Using ChIPseeker and ggplot2 to plot coverage and average profile around TSS for each sample (one plot type per sample).
- params.chipseeker__promoter_up: promoter start; upstream from TSS site. Default: 1500.
- params.chipseeker__promoter_down: promoter end; downstream from TSS site. Default: 500.
- Coverage plots:
Figures_Individual/1_Preprocessing/ATAC__peaks__coverage/${sample}__peaks_coverage.pdfFigures_Merged/1_Preprocessing/ATAC__peaks__coverage.pdf.
- Average profile plots:
Figures_Individual/1_Preprocessing/ATAC__peaks__average_profile/${sample}__average_profile.pdfFigures_Merged/1_Preprocessing/ATAC__peaks__average_profile.pdf.
Using ChIPseeker and ggplot2 to plot coverage and average profile around TSS for all samples grouped (one plot type for all samples).

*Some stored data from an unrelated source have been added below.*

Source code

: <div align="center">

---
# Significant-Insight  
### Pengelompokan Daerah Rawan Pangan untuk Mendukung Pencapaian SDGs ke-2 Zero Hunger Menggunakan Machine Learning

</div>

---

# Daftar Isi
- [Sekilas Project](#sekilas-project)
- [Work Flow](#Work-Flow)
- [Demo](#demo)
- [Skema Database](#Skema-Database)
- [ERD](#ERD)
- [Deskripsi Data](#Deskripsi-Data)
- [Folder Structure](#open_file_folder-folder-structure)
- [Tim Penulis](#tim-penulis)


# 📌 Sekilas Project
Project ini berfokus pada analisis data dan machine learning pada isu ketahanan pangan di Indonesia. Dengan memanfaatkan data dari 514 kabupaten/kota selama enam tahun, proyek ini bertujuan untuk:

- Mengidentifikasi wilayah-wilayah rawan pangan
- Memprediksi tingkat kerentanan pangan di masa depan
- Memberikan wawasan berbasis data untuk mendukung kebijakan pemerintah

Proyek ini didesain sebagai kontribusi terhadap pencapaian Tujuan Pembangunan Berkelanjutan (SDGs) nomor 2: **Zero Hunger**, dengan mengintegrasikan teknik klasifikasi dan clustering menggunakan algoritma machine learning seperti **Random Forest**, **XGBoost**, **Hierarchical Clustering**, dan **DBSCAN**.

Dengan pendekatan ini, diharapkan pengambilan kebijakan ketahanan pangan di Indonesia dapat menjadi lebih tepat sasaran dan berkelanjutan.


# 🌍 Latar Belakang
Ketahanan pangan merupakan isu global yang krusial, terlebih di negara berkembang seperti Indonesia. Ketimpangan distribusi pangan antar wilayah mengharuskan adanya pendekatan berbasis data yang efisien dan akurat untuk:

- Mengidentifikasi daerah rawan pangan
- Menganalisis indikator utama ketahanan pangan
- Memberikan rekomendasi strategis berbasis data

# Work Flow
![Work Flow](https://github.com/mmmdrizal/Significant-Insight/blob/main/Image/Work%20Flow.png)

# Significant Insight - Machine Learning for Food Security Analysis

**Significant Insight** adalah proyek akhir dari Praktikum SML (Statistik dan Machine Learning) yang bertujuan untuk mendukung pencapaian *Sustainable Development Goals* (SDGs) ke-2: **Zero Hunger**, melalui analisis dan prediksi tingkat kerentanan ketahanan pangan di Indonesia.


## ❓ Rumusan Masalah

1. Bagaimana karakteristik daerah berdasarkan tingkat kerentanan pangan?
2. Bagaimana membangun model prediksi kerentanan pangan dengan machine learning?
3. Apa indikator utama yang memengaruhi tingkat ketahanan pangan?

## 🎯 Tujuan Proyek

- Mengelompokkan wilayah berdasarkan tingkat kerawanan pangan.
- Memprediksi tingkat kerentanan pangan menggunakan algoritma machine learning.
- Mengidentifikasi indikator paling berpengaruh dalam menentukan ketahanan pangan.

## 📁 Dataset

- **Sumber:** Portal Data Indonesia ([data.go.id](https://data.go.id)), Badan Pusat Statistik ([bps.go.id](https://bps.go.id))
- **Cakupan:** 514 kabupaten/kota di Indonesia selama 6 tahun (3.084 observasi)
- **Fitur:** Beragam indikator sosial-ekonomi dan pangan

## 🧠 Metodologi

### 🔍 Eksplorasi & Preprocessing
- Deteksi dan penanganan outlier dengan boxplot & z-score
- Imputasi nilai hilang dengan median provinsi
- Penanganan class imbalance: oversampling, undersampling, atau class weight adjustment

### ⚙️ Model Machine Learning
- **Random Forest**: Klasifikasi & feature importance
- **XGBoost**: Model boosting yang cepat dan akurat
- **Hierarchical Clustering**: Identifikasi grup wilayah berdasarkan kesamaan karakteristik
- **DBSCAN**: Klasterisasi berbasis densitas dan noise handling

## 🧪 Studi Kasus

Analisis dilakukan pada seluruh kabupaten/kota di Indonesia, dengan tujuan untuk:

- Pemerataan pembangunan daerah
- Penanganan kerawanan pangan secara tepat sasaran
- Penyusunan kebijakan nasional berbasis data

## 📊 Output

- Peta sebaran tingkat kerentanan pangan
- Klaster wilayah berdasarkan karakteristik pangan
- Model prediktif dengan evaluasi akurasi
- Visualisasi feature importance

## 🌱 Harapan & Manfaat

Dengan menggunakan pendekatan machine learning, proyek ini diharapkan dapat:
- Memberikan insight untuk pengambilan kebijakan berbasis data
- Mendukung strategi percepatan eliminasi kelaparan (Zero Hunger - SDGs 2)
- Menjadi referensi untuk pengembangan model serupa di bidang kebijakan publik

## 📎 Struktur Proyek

- params.chipseeker__promoter_up: promoter start; upstream from TSS site. Default: 1500.
- params.chipseeker__promoter_down: promoter end; downstream from TSS site. Default: 500.
- Average profile plots:
ATAC__peaks__grouped__average_profile.pdf
- Annotation barplots:
ATAC__peaks__grouped__annotation_barplot.pdf
- Distance to TSS:
ATAC__peaks__grouped__distance_to_TSS.pdf.
Figures_Individual/1_Preprocessing/ATAC__peaks__grouped_plots.Figures_Merged/1_Preprocessing.